Ангелы и демоны Михаила Лермонтова - Быков Дмитрий Львович


Дмитрий Быков

Ангелы и демоны Михаила Лермонтова

Должен вам сразу сказать, что Лермонтов – тема во многих отношениях трудная, если не гарантированно провальная, потому что к нему, в отличие от большинства русских классиков, невозможно относиться объективно. У каждого он интимно свой, каждый думает, что понимает его лучше остальных. Пожалуй, только в случае Окуджавы сталкивался я с таким непримиримым, собственническим, глубоко личным отношением.

И это очень хорошо, что к нему до сих пор относятся как живому.
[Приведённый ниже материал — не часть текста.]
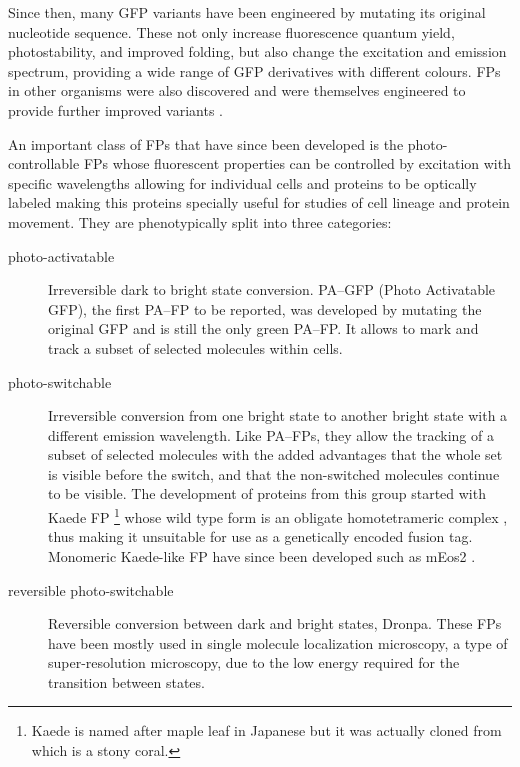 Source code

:     Since then, many GFP variants have been engineered by mutating its
    original nucleotide sequence.  These not only increase fluorescence
    quantum yield, photostability, and improved folding, but also change
    the excitation and emission spectrum, providing a wide range of GFP
    derivatives with different colours.  FPs in other organisms were also
    discovered and were themselves engineered to provide further improved
    variants \citep{FP-color-palette}.

    An important class of FPs that have since been developed is the
    photo-controllable FPs whose
    fluorescent properties can be controlled by excitation with specific
    wavelengths allowing for individual cells and proteins to be optically
    labeled making this proteins specially useful for studies of cell
    lineage and protein movement.
    They are phenotypically split into three categories:

    \begin{description}
      \item[photo-activatable]
        Irreversible dark to bright state conversion.
        PA--GFP (Photo Activatable GFP), the first PA--FP to be
        reported, was developed by mutating the original GFP
        \citep{pagfp-discovery} and is
        still the only green PA--FP.
        It allows to mark and track a subset of selected molecules
        within cells.

      \item[photo-switchable]
        Irreversible conversion from one bright state to another bright
        state with a different emission wavelength.
        Like PA--FPs, they allow the tracking of a subset of selected
        molecules with the added advantages that the whole set is visible
        before the switch, and that the non-switched molecules continue
        to be visible.
        The development of proteins from this group started with Kaede FP
        \footnote{Kaede is named after maple leaf in Japanese but it was
        actually cloned from  which is a
        stony coral.} whose wild type form is an obligate homotetrameric
        complex \citep{kaede-discovery}, thus making it
        unsuitable for use as a genetically encoded fusion tag.
        Monomeric Kaede-like FP have since been developed such as
        mEos2 \citep{meos2-discovery}.

      \item[reversible photo-switchable]
        Reversible conversion between dark and bright states, \eg Dronpa.
        These FPs have been mostly used in single molecule localization
        microscopy, a type of super-resolution microscopy, due to the
        low energy required for the transition between states.

    \end{description}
Может быть, это так потому, что и «Герой нашего времени» – самая живая, наверное, книга русской прозы. Признаемся себе, мы очень редко для удовольствия перечитываем «Преступление и наказание», удовольствие, сами понимаете, то еще. Еще реже из удовольствия обращаемся к «Войне и миру»: иногда нам хочется перечитать сцену охоты, например, как Ленину небезызвестному, но тут же мы перед этой бескомпромиссной твердыней духа сознаем свой масштаб и нам несколько не по себе. «Герой», безусловно, самая читаемая книга из всего школьного набора. Трудно объяснить природу того наслаждения, с которым мы его читаем. Но, подозреваю, она немного в том, что перед нами человек очень молодой, чьи заблуждения, чье самолюбование, чье самомнение, чьи великие надежды так трогательны, что мы смотрим на них с легкой смесью высокомерия и брезгливости, как смотрим на собственную юность. Нам доставляет наслаждение думать, что мы уже преодолели этот этап, не ждем от жизни ничего и не считаем себя пупами земли, да и к женщинам относимся несколько более терпимо.
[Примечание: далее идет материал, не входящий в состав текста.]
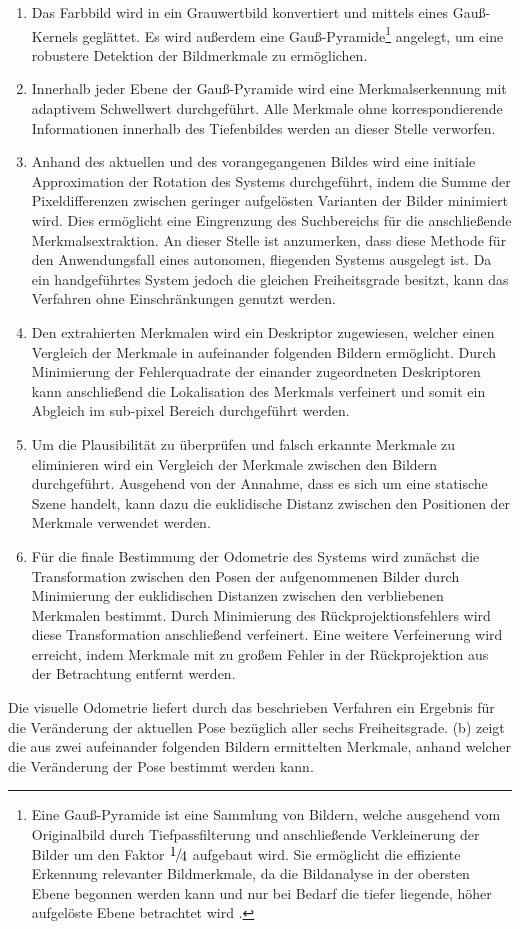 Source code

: \begin{enumerate}
\item Das Farbbild wird in ein Grauwertbild konvertiert und mittels eines Gauß-Kernels geglättet. Es wird außerdem eine Gauß-Pyramide\footnote{Eine Gauß-Pyramide ist eine Sammlung von Bildern, welche ausgehend vom Originalbild durch Tiefpassfilterung und anschließende Verkleinerung der Bilder um den Faktor $\nicefrac{1}{4}$ aufgebaut wird. Sie ermöglicht die effiziente Erkennung relevanter Bildmerkmale, da die Bildanalyse in der obersten Ebene begonnen werden kann und nur bei Bedarf die tiefer liegende, höher aufgelöste Ebene betrachtet wird \cite{Nischwitz20112}.} angelegt, um eine robustere Detektion der Bildmerkmale zu ermöglichen.
\item Innerhalb jeder Ebene der Gauß-Pyramide wird eine Merkmalserkennung mit adaptivem Schwellwert durchgeführt. Alle Merkmale ohne korrespondierende Informationen innerhalb des Tiefenbildes werden an dieser Stelle verworfen.
\item Anhand des aktuellen und des vorangegangenen Bildes wird eine initiale Approximation der Rotation des Systems durchgeführt, indem die Summe der Pixeldifferenzen zwischen geringer aufgelösten Varianten der Bilder minimiert wird. Dies ermöglicht eine Eingrenzung des Suchbereichs für die anschließende Merkmalsextraktion. An dieser Stelle ist anzumerken, dass diese Methode für den Anwendungsfall eines autonomen, fliegenden Systems ausgelegt ist. Da ein handgeführtes System jedoch die gleichen Freiheitsgrade besitzt, kann das Verfahren ohne Einschränkungen genutzt werden.
\item Den extrahierten Merkmalen wird ein Deskriptor zugewiesen, welcher einen Vergleich der Merkmale in aufeinander folgenden Bildern ermöglicht. Durch Minimierung der Fehlerquadrate der einander zugeordneten Deskriptoren kann anschließend die Lokalisation des Merkmals verfeinert und somit ein Abgleich im sub-pixel Bereich durchgeführt werden.
\item Um die Plausibilität zu überprüfen und falsch erkannte Merkmale zu eliminieren wird ein Vergleich der Merkmale zwischen den Bildern durchgeführt. Ausgehend von der Annahme, dass es sich um eine statische Szene handelt, kann dazu die euklidische Distanz zwischen den Positionen der Merkmale verwendet werden.
\item Für die finale Bestimmung der Odometrie des Systems wird zunächst die Transformation zwischen den Posen der aufgenommenen Bilder durch Minimierung der euklidischen Distanzen zwischen den verbliebenen Merkmalen bestimmt. Durch Minimierung des Rückprojektionsfehlers wird diese Transformation anschließend verfeinert. Eine weitere Verfeinerung wird erreicht, indem Merkmale mit zu großem Fehler in der Rückprojektion aus der Betrachtung entfernt werden.
\end{enumerate}
Die visuelle Odometrie liefert durch das beschrieben Verfahren ein Ergebnis für die Veränderung der aktuellen Pose bezüglich aller sechs Freiheitsgrade.  (b) zeigt die aus zwei aufeinander folgenden Bildern ermittelten Merkmale, anhand welcher die Veränderung der Pose bestimmt werden kann.\\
Может быть, поэтому чтение Лермонтова – из тех интимных наслаждений, что и рассматривание собственных подростковых фотографий, которые мы очень любим наедине с собой и к которым очень неохотно допускаем окружающих. А если допускаем, то они испытывают, как правило, неловкость. Поэтому все, что я буду говорить, чрезвычайно субъективно и почти наверняка рассчитано на несогласие, но, может быть, именно это и интересно.

Начал бы я с одного из самых загадочных лермонтовских стихотворений, которое представляет собой, на мой взгляд, скрытый автопортрет и в этом качестве наиболее интересно. Речь идет о «Морской царевне».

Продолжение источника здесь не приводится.